Collected data entries:
**********

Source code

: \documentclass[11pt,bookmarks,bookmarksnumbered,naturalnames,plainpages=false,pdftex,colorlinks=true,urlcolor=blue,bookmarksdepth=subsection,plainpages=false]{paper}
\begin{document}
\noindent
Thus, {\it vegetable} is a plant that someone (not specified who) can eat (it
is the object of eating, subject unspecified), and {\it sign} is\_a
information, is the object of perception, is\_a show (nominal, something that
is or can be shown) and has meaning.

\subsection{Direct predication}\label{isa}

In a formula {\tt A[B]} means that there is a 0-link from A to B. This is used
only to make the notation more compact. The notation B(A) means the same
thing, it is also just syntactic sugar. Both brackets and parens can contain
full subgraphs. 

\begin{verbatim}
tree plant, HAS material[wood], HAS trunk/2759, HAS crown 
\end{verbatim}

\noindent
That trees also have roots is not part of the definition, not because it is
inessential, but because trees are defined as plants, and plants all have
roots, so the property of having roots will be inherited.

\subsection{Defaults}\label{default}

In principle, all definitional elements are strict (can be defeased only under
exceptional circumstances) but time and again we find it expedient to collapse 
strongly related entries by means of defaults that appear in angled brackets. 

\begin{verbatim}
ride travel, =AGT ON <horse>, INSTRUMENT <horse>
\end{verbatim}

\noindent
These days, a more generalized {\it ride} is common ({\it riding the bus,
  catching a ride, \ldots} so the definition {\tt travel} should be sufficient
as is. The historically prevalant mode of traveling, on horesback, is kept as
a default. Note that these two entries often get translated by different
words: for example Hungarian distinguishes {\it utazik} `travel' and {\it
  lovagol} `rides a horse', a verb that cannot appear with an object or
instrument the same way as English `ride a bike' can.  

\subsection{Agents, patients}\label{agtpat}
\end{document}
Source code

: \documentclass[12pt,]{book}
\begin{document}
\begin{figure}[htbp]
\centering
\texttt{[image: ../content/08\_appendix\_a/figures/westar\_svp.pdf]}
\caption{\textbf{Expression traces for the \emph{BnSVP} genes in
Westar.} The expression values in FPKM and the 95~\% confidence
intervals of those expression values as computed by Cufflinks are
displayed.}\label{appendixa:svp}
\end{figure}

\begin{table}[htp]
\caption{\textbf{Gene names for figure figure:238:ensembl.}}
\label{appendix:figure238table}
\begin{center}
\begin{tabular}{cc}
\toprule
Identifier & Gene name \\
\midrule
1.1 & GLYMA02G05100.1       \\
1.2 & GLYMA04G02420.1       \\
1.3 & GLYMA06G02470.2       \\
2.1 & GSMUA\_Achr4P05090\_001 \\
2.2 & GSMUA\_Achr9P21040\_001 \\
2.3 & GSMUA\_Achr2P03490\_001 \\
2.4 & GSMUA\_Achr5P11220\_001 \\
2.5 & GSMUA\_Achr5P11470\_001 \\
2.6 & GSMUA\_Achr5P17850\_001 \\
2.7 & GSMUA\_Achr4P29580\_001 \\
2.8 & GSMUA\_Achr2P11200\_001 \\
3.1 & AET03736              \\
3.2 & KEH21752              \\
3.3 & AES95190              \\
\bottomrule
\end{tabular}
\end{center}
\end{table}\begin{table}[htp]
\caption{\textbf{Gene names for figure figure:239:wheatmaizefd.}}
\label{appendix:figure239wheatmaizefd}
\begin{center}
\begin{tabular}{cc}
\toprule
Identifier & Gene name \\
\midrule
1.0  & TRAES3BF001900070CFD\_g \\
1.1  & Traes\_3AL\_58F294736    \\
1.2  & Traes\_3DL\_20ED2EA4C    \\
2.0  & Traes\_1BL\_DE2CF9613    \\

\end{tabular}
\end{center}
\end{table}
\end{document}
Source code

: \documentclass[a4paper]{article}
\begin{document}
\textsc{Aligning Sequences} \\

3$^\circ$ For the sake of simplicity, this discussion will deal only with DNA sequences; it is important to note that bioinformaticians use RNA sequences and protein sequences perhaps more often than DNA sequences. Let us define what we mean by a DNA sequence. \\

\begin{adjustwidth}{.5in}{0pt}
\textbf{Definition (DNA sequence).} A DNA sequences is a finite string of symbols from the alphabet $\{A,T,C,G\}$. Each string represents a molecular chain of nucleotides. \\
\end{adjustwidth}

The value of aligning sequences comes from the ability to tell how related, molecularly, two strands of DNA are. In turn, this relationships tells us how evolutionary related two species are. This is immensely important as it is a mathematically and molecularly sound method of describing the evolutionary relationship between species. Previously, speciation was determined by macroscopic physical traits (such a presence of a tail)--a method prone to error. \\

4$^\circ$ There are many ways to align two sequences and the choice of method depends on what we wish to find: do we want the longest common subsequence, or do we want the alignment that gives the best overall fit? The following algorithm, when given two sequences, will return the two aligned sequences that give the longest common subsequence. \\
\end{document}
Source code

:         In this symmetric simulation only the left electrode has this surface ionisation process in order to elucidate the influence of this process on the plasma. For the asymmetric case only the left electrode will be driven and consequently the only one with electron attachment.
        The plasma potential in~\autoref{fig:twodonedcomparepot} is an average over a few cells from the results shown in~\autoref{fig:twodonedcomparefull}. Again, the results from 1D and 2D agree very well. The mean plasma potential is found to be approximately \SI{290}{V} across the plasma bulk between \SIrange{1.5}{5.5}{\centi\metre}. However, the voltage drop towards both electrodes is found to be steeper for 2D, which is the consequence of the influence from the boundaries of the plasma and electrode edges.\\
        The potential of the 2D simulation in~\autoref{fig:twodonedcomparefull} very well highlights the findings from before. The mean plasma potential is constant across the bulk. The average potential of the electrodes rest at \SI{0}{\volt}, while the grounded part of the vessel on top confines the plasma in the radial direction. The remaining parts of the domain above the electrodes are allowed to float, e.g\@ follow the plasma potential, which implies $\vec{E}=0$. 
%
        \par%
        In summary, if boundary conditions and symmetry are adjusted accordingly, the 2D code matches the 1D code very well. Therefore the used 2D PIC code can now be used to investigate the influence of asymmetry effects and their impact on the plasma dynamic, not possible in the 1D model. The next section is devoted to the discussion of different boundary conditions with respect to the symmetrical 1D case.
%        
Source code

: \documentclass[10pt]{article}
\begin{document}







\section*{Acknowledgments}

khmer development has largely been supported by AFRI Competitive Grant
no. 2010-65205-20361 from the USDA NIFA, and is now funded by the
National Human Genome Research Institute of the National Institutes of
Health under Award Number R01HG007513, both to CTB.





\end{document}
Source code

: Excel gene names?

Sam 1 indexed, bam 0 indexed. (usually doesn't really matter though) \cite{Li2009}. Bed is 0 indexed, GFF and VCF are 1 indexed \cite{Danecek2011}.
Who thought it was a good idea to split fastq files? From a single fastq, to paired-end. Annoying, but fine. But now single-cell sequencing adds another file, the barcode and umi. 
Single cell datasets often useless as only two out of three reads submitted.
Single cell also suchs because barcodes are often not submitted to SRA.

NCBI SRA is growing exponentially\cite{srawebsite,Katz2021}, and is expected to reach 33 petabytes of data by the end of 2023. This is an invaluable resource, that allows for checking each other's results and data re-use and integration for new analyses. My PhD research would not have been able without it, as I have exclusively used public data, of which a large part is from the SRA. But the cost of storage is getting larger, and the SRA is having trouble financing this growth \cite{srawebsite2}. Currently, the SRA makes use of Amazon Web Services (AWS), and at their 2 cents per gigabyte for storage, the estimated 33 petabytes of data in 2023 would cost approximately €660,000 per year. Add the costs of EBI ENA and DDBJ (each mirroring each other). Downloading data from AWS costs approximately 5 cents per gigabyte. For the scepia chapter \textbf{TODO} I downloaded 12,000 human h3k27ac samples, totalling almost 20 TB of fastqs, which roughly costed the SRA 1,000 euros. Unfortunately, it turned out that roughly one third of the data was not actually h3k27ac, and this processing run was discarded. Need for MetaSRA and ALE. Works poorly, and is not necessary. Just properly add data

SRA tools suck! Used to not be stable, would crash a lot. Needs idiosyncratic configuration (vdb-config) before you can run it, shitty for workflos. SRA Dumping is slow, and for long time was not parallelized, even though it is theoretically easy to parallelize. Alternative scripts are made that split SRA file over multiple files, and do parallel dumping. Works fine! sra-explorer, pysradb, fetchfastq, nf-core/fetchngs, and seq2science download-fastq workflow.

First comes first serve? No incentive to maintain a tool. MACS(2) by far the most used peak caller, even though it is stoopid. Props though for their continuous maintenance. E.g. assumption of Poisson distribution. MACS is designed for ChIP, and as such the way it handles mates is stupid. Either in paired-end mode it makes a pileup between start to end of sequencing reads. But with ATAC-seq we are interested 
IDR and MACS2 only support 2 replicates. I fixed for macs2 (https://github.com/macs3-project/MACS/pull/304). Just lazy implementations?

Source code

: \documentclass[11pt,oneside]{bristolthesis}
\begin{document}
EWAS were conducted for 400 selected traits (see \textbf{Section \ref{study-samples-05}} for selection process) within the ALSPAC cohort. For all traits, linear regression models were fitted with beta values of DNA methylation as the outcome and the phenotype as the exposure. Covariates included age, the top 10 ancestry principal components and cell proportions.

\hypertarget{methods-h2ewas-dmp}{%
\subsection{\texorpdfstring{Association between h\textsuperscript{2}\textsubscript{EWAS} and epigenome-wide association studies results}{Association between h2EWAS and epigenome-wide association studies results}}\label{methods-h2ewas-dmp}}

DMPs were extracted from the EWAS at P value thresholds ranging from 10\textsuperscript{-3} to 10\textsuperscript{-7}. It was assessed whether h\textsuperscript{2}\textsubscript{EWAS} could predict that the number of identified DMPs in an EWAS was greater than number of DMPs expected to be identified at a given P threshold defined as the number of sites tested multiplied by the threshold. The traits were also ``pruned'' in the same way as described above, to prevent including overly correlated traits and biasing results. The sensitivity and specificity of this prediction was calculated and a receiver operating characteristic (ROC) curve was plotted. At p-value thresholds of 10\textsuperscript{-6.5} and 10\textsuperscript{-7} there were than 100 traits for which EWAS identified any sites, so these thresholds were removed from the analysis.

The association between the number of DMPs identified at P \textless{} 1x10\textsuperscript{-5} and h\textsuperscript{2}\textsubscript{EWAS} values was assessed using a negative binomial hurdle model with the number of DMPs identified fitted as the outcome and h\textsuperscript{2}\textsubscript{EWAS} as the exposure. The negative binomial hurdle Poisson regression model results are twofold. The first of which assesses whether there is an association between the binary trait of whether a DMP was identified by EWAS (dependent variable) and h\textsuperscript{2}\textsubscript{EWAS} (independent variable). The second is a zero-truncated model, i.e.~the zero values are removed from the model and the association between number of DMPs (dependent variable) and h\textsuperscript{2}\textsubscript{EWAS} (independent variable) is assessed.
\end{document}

**********

Give only the lines from the one holding "khmer development has" through the one holding "NCBI SRA is", each restated exactly as it appears above.

khmer development has largely been supported by AFRI Competitive Grant
no. 2010-65205-20361 from the USDA NIFA, and is now funded by the
National Human Genome Research Institute of the National Institutes of
Health under Award Number R01HG007513, both to CTB.





\end{document}
Source code

: Excel gene names?

Sam 1 indexed, bam 0 indexed. (usually doesn't really matter though) \cite{Li2009}. Bed is 0 indexed, GFF and VCF are 1 indexed \cite{Danecek2011}.
Who thought it was a good idea to split fastq files? From a single fastq, to paired-end. Annoying, but fine. But now single-cell sequencing adds another file, the barcode and umi. 
Single cell datasets often useless as only two out of three reads submitted.
Single cell also suchs because barcodes are often not submitted to SRA.

NCBI SRA is growing exponentially\cite{srawebsite,Katz2021}, and is expected to reach 33 petabytes of data by the end of 2023. This is an invaluable resource, that allows for checking each other's results and data re-use and integration for new analyses. My PhD research would not have been able without it, as I have exclusively used public data, of which a large part is from the SRA. But the cost of storage is getting larger, and the SRA is having trouble financing this growth \cite{srawebsite2}. Currently, the SRA makes use of Amazon Web Services (AWS), and at their 2 cents per gigabyte for storage, the estimated 33 petabytes of data in 2023 would cost approximately €660,000 per year. Add the costs of EBI ENA and DDBJ (each mirroring each other). Downloading data from AWS costs approximately 5 cents per gigabyte. For the scepia chapter \textbf{TODO} I downloaded 12,000 human h3k27ac samples, totalling almost 20 TB of fastqs, which roughly costed the SRA 1,000 euros. Unfortunately, it turned out that roughly one third of the data was not actually h3k27ac, and this processing run was discarded. Need for MetaSRA and ALE. Works poorly, and is not necessary. Just properly add data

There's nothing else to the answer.